И в воспоминании Алексея Ефремовича встает картина, которая потрясает сильнее пространного описания психологии и нравственных страданий героя:

«И еще, как бы отдельно от всего, вспоминалась нога этого высокого красивого офицера, когда он после выстрела наконец рухнул на спину. Эта нога минуты две с неимоверной, судорожной силой рыла землю каблуком ботинка и удивительно глубоко отрыла ее, так что вся она, от ступни до колена, уложилась в вырытую ею канавку — и там успокоилась».

Так и чувствуется Лев Толстой, «Хаджи-Мурат», который упоминается Искандером в других рассказах этого времени, в том же «Мальчике и войне».

Генерала ничто не может утешить — даже Новый Завет, который сунули ему на улице юные проповедники. Он читает его, но не понимает и не принимает. Так и умирает скоропостижно, унося свою боль и свое разочарование миром. Но не слишком ли назидательно всё это?

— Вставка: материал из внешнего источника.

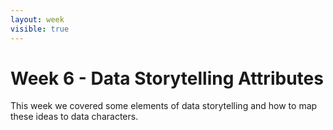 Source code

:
 ```yaml
---
layout: week
visible: true
---
```


# Week 6 - Data Storytelling Attributes

This week we covered some elements of data storytelling and how to map these ideas to data characters.
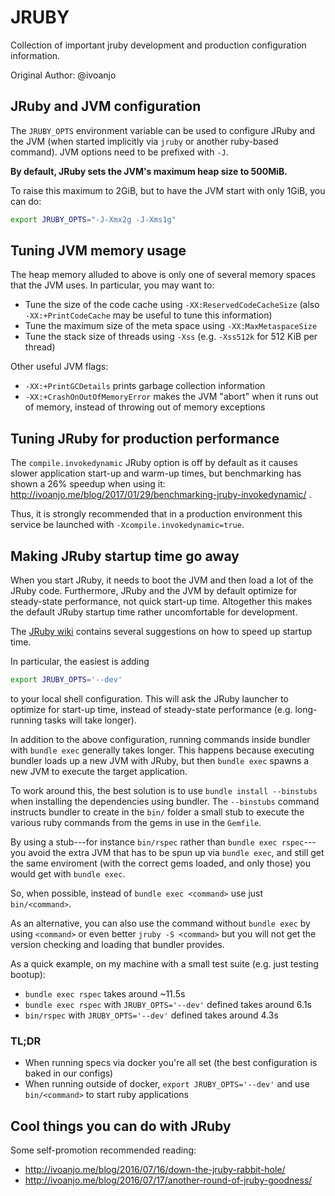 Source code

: # JRUBY

Collection of important jruby development and production configuration information.

Original Author: @ivoanjo

## JRuby and JVM configuration

The `JRUBY_OPTS` environment variable can be used to configure JRuby and the JVM (when started implicitly via `jruby` or another ruby-based command). JVM options need to be prefixed with `-J`.

**By default, JRuby sets the JVM's maximum heap size to 500MiB.**

To raise this maximum to 2GiB, but to have the JVM start with only 1GiB, you can do:

```bash
export JRUBY_OPTS="-J-Xmx2g -J-Xms1g"
```

## Tuning JVM memory usage

The heap memory alluded to above is only one of several memory spaces that the JVM uses. In particular, you may want to:

* Tune the size of the code cache using `-XX:ReservedCodeCacheSize` (also `-XX:+PrintCodeCache` may be useful to tune this information)
* Tune the maximum size of the meta space using `-XX:MaxMetaspaceSize`
* Tune the stack size of threads using `-Xss` (e.g. `-Xss512k` for 512 KiB per thread)

Other useful JVM flags:

* `-XX:+PrintGCDetails` prints garbage collection information
* `-XX:+CrashOnOutOfMemoryError` makes the JVM "abort" when it runs out of memory, instead of throwing out of memory exceptions

## Tuning JRuby for production performance

The `compile.invokedynamic` JRuby option is off by default as it causes slower application start-up and warm-up times, but benchmarking has shown a 26% speedup when using it: http://ivoanjo.me/blog/2017/01/29/benchmarking-jruby-invokedynamic/ .

Thus, it is strongly recommended that in a production environment this service be launched with `-Xcompile.invokedynamic=true`.

## Making JRuby startup time go away

When you start JRuby, it needs to boot the JVM and then load a lot of the JRuby code. Furthermore, JRuby and the JVM by default optimize for steady-state performance, not quick start-up time.
Altogether this makes the default JRuby startup time rather uncomfortable for development.

The [JRuby wiki](https://github.com/jruby/jruby/wiki/Improving-startup-time) contains several suggestions on how to speed up startup time.

In particular, the easiest is adding

```bash
export JRUBY_OPTS='--dev'
```

to your local shell configuration. This will ask the JRuby launcher to optimize for start-up time, instead of steady-state performance (e.g. long-running tasks will take longer).

In addition to the above configuration, running commands inside bundler with `bundle exec` generally takes longer. This happens because executing bundler loads up a new JVM with JRuby, but then `bundle exec` spawns a new JVM to execute the target application.

To work around this, the best solution is to use `bundle install --binstubs` when installing the dependencies using bundler. The `--binstubs` command instructs bundler to create in the `bin/` folder a small stub to execute the various ruby commands from the gems in use in the `Gemfile`.

By using a stub---for instance `bin/rspec` rather than `bundle exec rspec`---you avoid the extra JVM that has to be spun up via `bundle exec`, and still get the same enviroment (with the correct gems loaded, and only those) you would get with `bundle exec`.

So, when possible, instead of `bundle exec <command>` use just `bin/<command>`.

As an alternative, you can also use the command without `bundle exec` by using `<command>` or even better `jruby -S <command>` but you will not get the version checking and loading that bundler provides.

As a quick example, on my machine with a small test suite (e.g. just testing bootup):
* `bundle exec rspec` takes around ~11.5s
* `bundle exec rspec` with `JRUBY_OPTS='--dev'` defined takes around 6.1s
* `bin/rspec` with `JRUBY_OPTS='--dev'` defined takes around 4.3s

### TL;DR
* When running specs via docker you're all set (the best configuration is baked in our configs)
* When running outside of docker, `export JRUBY_OPTS='--dev'` and use `bin/<command>` to start ruby applications

## Cool things you can do with JRuby

Some self-promotion recommended reading:

* http://ivoanjo.me/blog/2016/07/16/down-the-jruby-rabbit-hole/
* http://ivoanjo.me/blog/2016/07/17/another-round-of-jruby-goodness/
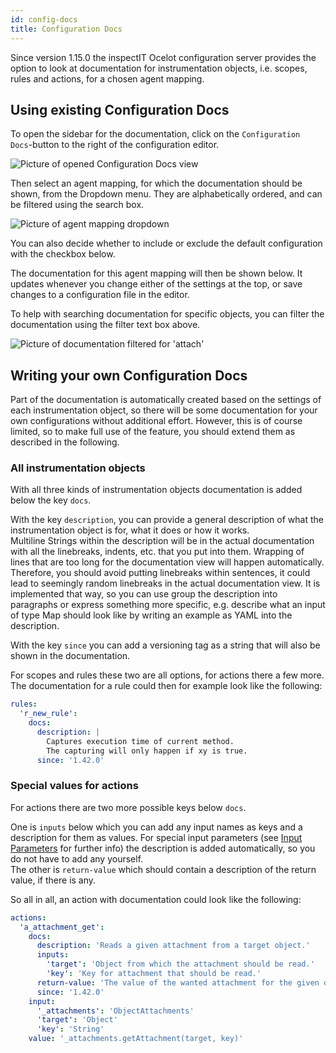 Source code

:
 ```yaml
---
id: config-docs
title: Configuration Docs
---
```


Since version 1.15.0 the inspectIT Ocelot configuration server provides the option to look at documentation for instrumentation objects, i.e. scopes, rules and actions, for a chosen agent mapping.

## Using existing Configuration Docs

To open the sidebar for the documentation, click on the `Configuration Docs`-button to the right of the configuration editor.

![Picture of opened Configuration Docs view](assets/config-docs-button.png)

Then select an agent mapping, for which the documentation should be shown, from the Dropdown menu. 
They are alphabetically ordered, and can be filtered using the search box.

![Picture of agent mapping dropdown](assets/config-docs-dropdown.png)

You can also decide whether to include or exclude the default configuration with the checkbox below.

The documentation for this agent mapping will then be shown below.
It updates whenever you change either of the settings at the top, or save changes to a configuration file in the editor.

To help with searching documentation for specific objects, you can filter the documentation using the filter text box above.

![Picture of documentation filtered for 'attach'](assets/config-docs-filter.png)


## Writing your own Configuration Docs

Part of the documentation is automatically created based on the settings of each instrumentation object, so there will be some documentation for your own configurations without additional effort.
However, this is of course limited, so to make full use of the feature, you should extend them as described in the following.

### All instrumentation objects

With all three kinds of instrumentation objects documentation is added below the key `docs`.  

With the key `description`, you can provide a general description of what the instrumentation object is for, what it does or how it works.  
Multiline Strings within the description will be in the actual documentation with all the linebreaks, indents, etc. that you put into them. 
Wrapping of lines that are too long for the documentation view will happen automatically. 
Therefore, you should avoid putting linebreaks within sentences, it could lead to seemingly random linebreaks in the actual documentation view. 
It is implemented that way, so you can use group the description into paragraphs or express something more specific, e.g. describe what an input of type Map should look like by writing an example as YAML into the description.  

With the key `since` you can add a versioning tag as a string that will also be shown in the documentation.

For scopes and rules these two are all options, for actions there a few more.
The documentation for a rule could then for example look like the following:
```YAML
rules:
  'r_new_rule':
    docs:
      description: |
        Captures execution time of current method.
        The capturing will only happen if xy is true.
      since: '1.42.0'
```

### Special values for actions

For actions there are two more possible keys below `docs`.

One is `inputs` below which you can add any input names as keys and a description for them as values.
For special input parameters (see [Input Parameters](../instrumentation/rules#input-parameters) for further info) the description is added automatically, so you do not have to add any yourself.  
The other is `return-value` which should contain a description of the return value, if there is any.

So all in all, an action with documentation could look like the following:
```YAML
actions:
  'a_attachment_get':
    docs:
      description: 'Reads a given attachment from a target object.'
      inputs:
        'target': 'Object from which the attachment should be read.'
        'key': 'Key for attachment that should be read.'
      return-value: 'The value of the wanted attachment for the given object.'
      since: '1.42.0'
    input:
      '_attachments': 'ObjectAttachments'
      'target': 'Object'
      'key': 'String'
    value: '_attachments.getAttachment(target, key)'
```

Литературный критик Борис Кузьминский некогда писал в рецензии, опубликованной в газете «Сегодня» и написанной в свойственной этой газете залихватской манере:

«Остаются точечные, не впрямую связанные фрагменты, оправдывающие и сам текст, и нечто гораздо большее, чем 30-страничная повесть. Глубокая борозда, вырытая каблуком пристреленного немца. Женщина и мужчина, проведшие ночь вдвоем, не касаясь друг друга. Медовая подлость раскулаченного пасечника. Капли крови на морде овчарки. Смуглые предсмертные косточки».[126]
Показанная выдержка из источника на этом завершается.